> EXERCISE BRIEF
Return the lines of the data below starting at the one holding "- Fails : 아래의" and ending at the one holding "Note: this method only works for Windows.", word for word, leaving every picture out.

> WORKING DATA
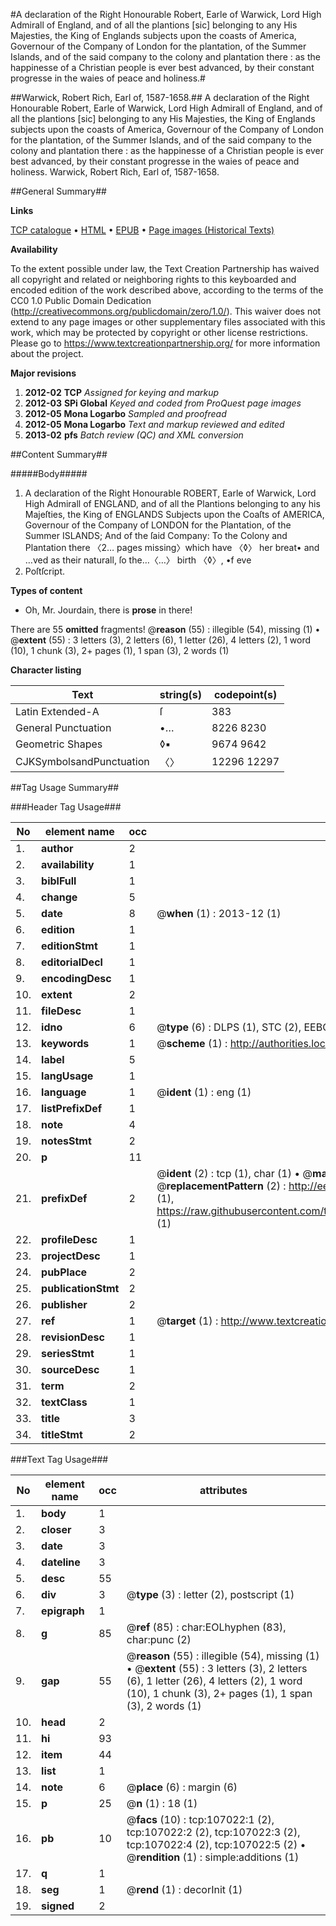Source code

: #A declaration of the Right Honourable Robert, Earle of Warwick, Lord High Admirall of England, and of all the plantions [sic] belonging to any His Majesties, the King of Englands subjects upon the coasts of America, Governour of the Company of London for the plantation, of the Summer Islands, and of the said company to the colony and plantation there : as the happinesse of a Christian people is ever best advanced, by their constant progresse in the waies of peace and holiness.#

##Warwick, Robert Rich, Earl of, 1587-1658.##
A declaration of the Right Honourable Robert, Earle of Warwick, Lord High Admirall of England, and of all the plantions [sic] belonging to any His Majesties, the King of Englands subjects upon the coasts of America, Governour of the Company of London for the plantation, of the Summer Islands, and of the said company to the colony and plantation there : as the happinesse of a Christian people is ever best advanced, by their constant progresse in the waies of peace and holiness.
Warwick, Robert Rich, Earl of, 1587-1658.

##General Summary##

**Links**

[TCP catalogue](http://www.ota.ox.ac.uk/tcp/)  • 
[HTML](http://tei.it.ox.ac.uk/tcp/Texts-HTML/free/A67/A67702.html)  • 
[EPUB](http://tei.it.ox.ac.uk/tcp/Texts-EPUB/free/A67/A67702.epub) • 
[Page images (Historical Texts)](https://historicaltexts.jisc.ac.uk/eebo-18198176e)

**Availability**

To the extent possible under law, the Text Creation Partnership has waived all copyright and related or neighboring rights to this keyboarded and encoded edition of the work described above, according to the terms of the CC0 1.0 Public Domain Dedication (http://creativecommons.org/publicdomain/zero/1.0/). This waiver does not extend to any page images or other supplementary files associated with this work, which may be protected by copyright or other license restrictions. Please go to https://www.textcreationpartnership.org/ for more information about the project.

**Major revisions**

1. __2012-02__ __TCP__ *Assigned for keying and markup*
1. __2012-03__ __SPi Global__ *Keyed and coded from ProQuest page images*
1. __2012-05__ __Mona Logarbo__ *Sampled and proofread*
1. __2012-05__ __Mona Logarbo__ *Text and markup reviewed and edited*
1. __2013-02__ __pfs__ *Batch review (QC) and XML conversion*

##Content Summary##

#####Body#####

1. A declaration of the Right Honourable ROBERT, Earle of Warwick, Lord High Admirall of ENGLAND, and of all the Plantions belonging to any his Majeſties, the King of ENGLANDS Subjects upon the Coaſts of AMERICA, Governour of the Company of LONDON for the Plantation, of the Summer ISLANDS; And of the ſaid Company: To the Colony and Plantation there
〈2… pages missing〉which have 〈◊〉 her breat• and …ved as their naturall, ſo the…〈…〉 birth 〈◊〉, •f eve
1. Poſtſcript.

**Types of content**

  * Oh, Mr. Jourdain, there is **prose** in there!

There are 55 **omitted** fragments! 
 @__reason__ (55) : illegible (54), missing (1)  •  @__extent__ (55) : 3 letters (3), 2 letters (6), 1 letter (26), 4 letters (2), 1 word (10), 1 chunk (3), 2+ pages (1), 1 span (3), 2 words (1)

**Character listing**


|Text|string(s)|codepoint(s)|
|---|---|---|
|Latin Extended-A|ſ|383|
|General Punctuation|•…|8226 8230|
|Geometric Shapes|◊▪|9674 9642|
|CJKSymbolsandPunctuation|〈〉|12296 12297|

##Tag Usage Summary##

###Header Tag Usage###

|No|element name|occ|attributes|
|---|---|---|---|
|1.|__author__|2||
|2.|__availability__|1||
|3.|__biblFull__|1||
|4.|__change__|5||
|5.|__date__|8| @__when__ (1) : 2013-12 (1)|
|6.|__edition__|1||
|7.|__editionStmt__|1||
|8.|__editorialDecl__|1||
|9.|__encodingDesc__|1||
|10.|__extent__|2||
|11.|__fileDesc__|1||
|12.|__idno__|6| @__type__ (6) : DLPS (1), STC (2), EEBO-CITATION (1), OCLC (1), VID (1)|
|13.|__keywords__|1| @__scheme__ (1) : http://authorities.loc.gov/ (1)|
|14.|__label__|5||
|15.|__langUsage__|1||
|16.|__language__|1| @__ident__ (1) : eng (1)|
|17.|__listPrefixDef__|1||
|18.|__note__|4||
|19.|__notesStmt__|2||
|20.|__p__|11||
|21.|__prefixDef__|2| @__ident__ (2) : tcp (1), char (1)  •  @__matchPattern__ (2) : ([0-9\-]+):([0-9IVX]+) (1), (.+) (1)  •  @__replacementPattern__ (2) : http://eebo.chadwyck.com/downloadtiff?vid=$1&page=$2 (1), https://raw.githubusercontent.com/textcreationpartnership/Texts/master/tcpchars.xml#$1 (1)|
|22.|__profileDesc__|1||
|23.|__projectDesc__|1||
|24.|__pubPlace__|2||
|25.|__publicationStmt__|2||
|26.|__publisher__|2||
|27.|__ref__|1| @__target__ (1) : http://www.textcreationpartnership.org/docs/. (1)|
|28.|__revisionDesc__|1||
|29.|__seriesStmt__|1||
|30.|__sourceDesc__|1||
|31.|__term__|2||
|32.|__textClass__|1||
|33.|__title__|3||
|34.|__titleStmt__|2||


###Text Tag Usage###

|No|element name|occ|attributes|
|---|---|---|---|
|1.|__body__|1||
|2.|__closer__|3||
|3.|__date__|3||
|4.|__dateline__|3||
|5.|__desc__|55||
|6.|__div__|3| @__type__ (3) : letter (2), postscript (1)|
|7.|__epigraph__|1||
|8.|__g__|85| @__ref__ (85) : char:EOLhyphen (83), char:punc (2)|
|9.|__gap__|55| @__reason__ (55) : illegible (54), missing (1)  •  @__extent__ (55) : 3 letters (3), 2 letters (6), 1 letter (26), 4 letters (2), 1 word (10), 1 chunk (3), 2+ pages (1), 1 span (3), 2 words (1)|
|10.|__head__|2||
|11.|__hi__|93||
|12.|__item__|44||
|13.|__list__|1||
|14.|__note__|6| @__place__ (6) : margin (6)|
|15.|__p__|25| @__n__ (1) : 18 (1)|
|16.|__pb__|10| @__facs__ (10) : tcp:107022:1 (2), tcp:107022:2 (2), tcp:107022:3 (2), tcp:107022:4 (2), tcp:107022:5 (2)  •  @__rendition__ (1) : simple:additions (1)|
|17.|__q__|1||
|18.|__seg__|1| @__rend__ (1) : decorInit (1)|
|19.|__signed__|2||
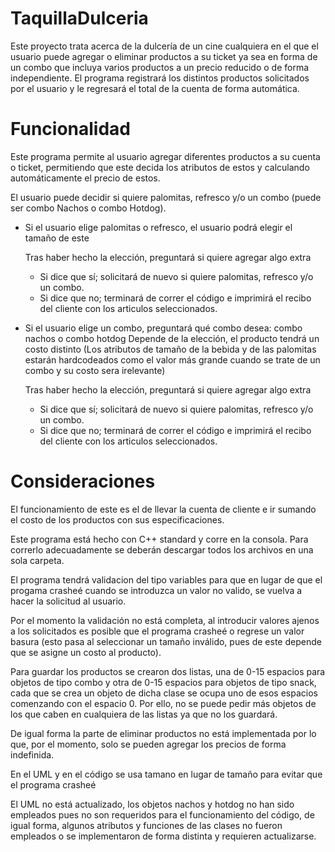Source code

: # TaquillaDulceria
Este proyecto trata acerca de la dulcería de un cine cualquiera en el que el usuario puede agregar o eliminar productos a su ticket ya sea en forma de un combo que incluya varios productos a un precio reducido o de forma independiente. El programa registrará los distintos productos solicitados por el usuario y le regresará el total de la cuenta de forma automática.

# Funcionalidad
Este programa permite al usuario agregar diferentes productos a su cuenta o ticket, permitiendo que este decida los atributos de estos y calculando automáticamente el precio de estos.

El usuario puede decidir si quiere palomitas, refresco y/o un combo (puede ser combo Nachos o combo Hotdog).

- Si el usuario elige palomitas o refresco, el usuario podrá elegir el tamaño de este
  
  Tras haber hecho la elección, preguntará si quiere agregar algo extra
    +  Si dice que sí; solicitará de nuevo si quiere palomitas, refresco y/o un combo.
    +  Si dice que no; terminará de correr el código e imprimirá el recibo del cliente con los articulos seleccionados.

- Si el usuario elige un combo, preguntará qué combo desea: combo nachos o combo hotdog
  Depende de la elección, el producto tendrá un costo distinto
  (Los atributos de tamaño de la bebida y de las palomitas estarán hardcodeados como el valor más grande cuando se trate de un combo y su costo sera irelevante)
  
  Tras haber hecho la elección, preguntará si quiere agregar algo extra
    +  Si dice que sí; solicitará de nuevo si quiere palomitas, refresco y/o un combo.
    +  Si dice que no; terminará de correr el código e imprimirá el recibo del cliente con los articulos seleccionados.

  

# Consideraciones

El funcionamiento de este es el de llevar la cuenta de cliente e ir sumando el costo de los productos con sus especificaciones.

Este programa está hecho con C++ standard y corre en la consola.
Para correrlo adecuadamente se deberán descargar todos los archivos en una sola carpeta.

El programa tendrá validacion del tipo variables para que en lugar de que el progama crasheé cuando se introduzca un valor no valido, se vuelva a hacer la solicitud al usuario.

Por el momento la validación no está completa, al introducir valores ajenos a los solicitados es posible que el programa crasheé o regrese un valor basura (esto pasa al seleccionar un tamaño inválido, pues de este depende que se asigne un costo al producto).

Para guardar los productos se crearon dos listas, una de 0-15 espacios para objetos de tipo combo y otra de 0-15 espacios para objetos de tipo snack, cada que se crea un objeto de dicha clase se ocupa uno de esos espacios comenzando con el espacio 0. Por ello, no se puede pedir más objetos de los que caben en cualquiera de las listas ya que no los guardará.

De igual forma la parte de eliminar productos no está implementada por lo que, por el momento, solo se pueden agregar los precios de forma indefinida.

En el UML y en el código se usa tamano en lugar de tamaño para evitar que el programa crasheé

El UML no está actualizado, los objetos nachos y hotdog no han sido empleados pues no son requeridos para el funcionamiento del código, de igual forma, algunos atributos y funciones de las clases no fueron empleados o se implementaron de forma distinta y requieren actualizarse.

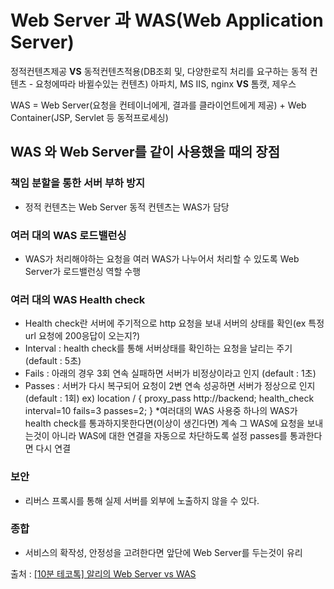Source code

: # Web Server 과 WAS(Web Application Server)
정적컨텐츠제공 **VS** 동적컨텐츠적용(DB조회 및, 다양한로직 처리를 요구하는 동적 컨텐츠 - 요청에따라 바뀔수있는 컨텐츠)
아파치, MS IIS, nginx **VS** 톰캣, 제우스

WAS = Web Server(요청을 컨테이너에게, 결과를 클라이언트에게 제공) + Web Container(JSP, Servlet 등 동적프로세싱)

## WAS 와 Web Server를 같이 사용했을 때의 장점
### 책임 분할을 통한 서버 부하 방지
- 정적 컨텐츠는 Web Server
  동적 컨텐츠는 WAS가 담당

### 여러 대의 WAS 로드밸런싱
- WAS가 처리해야하는 요청을 여러 WAS가 나누어서 처리할 수 있도록 Web Server가 로드밸런싱 역할 수행

### 여러 대의 WAS Health check
- Health check란 서버에 주기적으로 http 요청을 보내 서버의 상태를 확인(ex 특정 url 요청에 200응답이 오는지?)
- Interval : health check를 통해 서버상태를 확인하는 요청을 날리는 주기 (default : 5초)
- Fails : 아래의 경우 3회 연속 실패하면 서버가 비정상이라고 인지 (default : 1초)
- Passes : 서버가 다시 복구되어 요청이 2변 연속 성공하면 서버가 정상으로 인지 (default : 1회)
		ex) location / {
			proxy_pass http://backend;
			health_check interval=10 fails=3 passes=2;
		    }
		*여러대의 WAS 사용중 하나의 WAS가 health check를 통과하지못한다면(이상이 생긴다면) 계속 그 WAS에 요청을 보내는것이 아니라
		WAS에 대한 연결을 자동으로 차단하도록 설정 passes를 통과한다면 다시 연결

	
### 보안
- 리버스 프록시를 통해 실제 서버를 외부에 노출하지 않을 수 있다.

### 종합
- 서비스의 확작성, 안정성을 고려한다면 앞단에 Web Server를 두는것이 유리

출처 : [[10분 테코톡] 알리의 Web Server vs WAS](https://www.youtube.com/watch?v=mcnJcjbfjrs&ab_channel=%EC%9A%B0%EC%95%84%ED%95%9CTech)
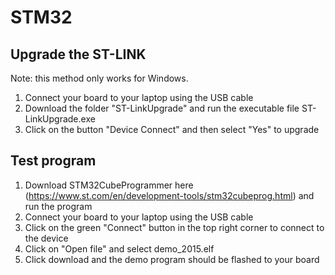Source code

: # STM32

## Upgrade the ST-LINK
Note: this method only works for Windows. 
1. Connect your board to your laptop using the USB cable
2. Download the folder "ST-LinkUpgrade" and run the executable file ST-LinkUpgrade.exe
3. Click on the button "Device Connect" and then select "Yes" to upgrade

## Test program
1. Download STM32CubeProgrammer here (https://www.st.com/en/development-tools/stm32cubeprog.html) and run the program
2. Connect your board to your laptop using the USB cable
3. Click on the green "Connect" button in the top right corner to connect to the device
4. Click on "Open file" and select demo_2015.elf
5. Click download and the demo program should be flashed to your board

> THE ANSWER
- Fails : 아래의 경우 3회 연속 실패하면 서버가 비정상이라고 인지 (default : 1초)
- Passes : 서버가 다시 복구되어 요청이 2변 연속 성공하면 서버가 정상으로 인지 (default : 1회)
		ex) location / {
			proxy_pass http://backend;
			health_check interval=10 fails=3 passes=2;
		    }
		*여러대의 WAS 사용중 하나의 WAS가 health check를 통과하지못한다면(이상이 생긴다면) 계속 그 WAS에 요청을 보내는것이 아니라
		WAS에 대한 연결을 자동으로 차단하도록 설정 passes를 통과한다면 다시 연결

	
### 보안
- 리버스 프록시를 통해 실제 서버를 외부에 노출하지 않을 수 있다.

### 종합
- 서비스의 확작성, 안정성을 고려한다면 앞단에 Web Server를 두는것이 유리

출처 : [[10분 테코톡] 알리의 Web Server vs WAS](https://www.youtube.com/watch?v=mcnJcjbfjrs&ab_channel=%EC%9A%B0%EC%95%84%ED%95%9CTech)
Source code

: # STM32

## Upgrade the ST-LINK
Note: this method only works for Windows. 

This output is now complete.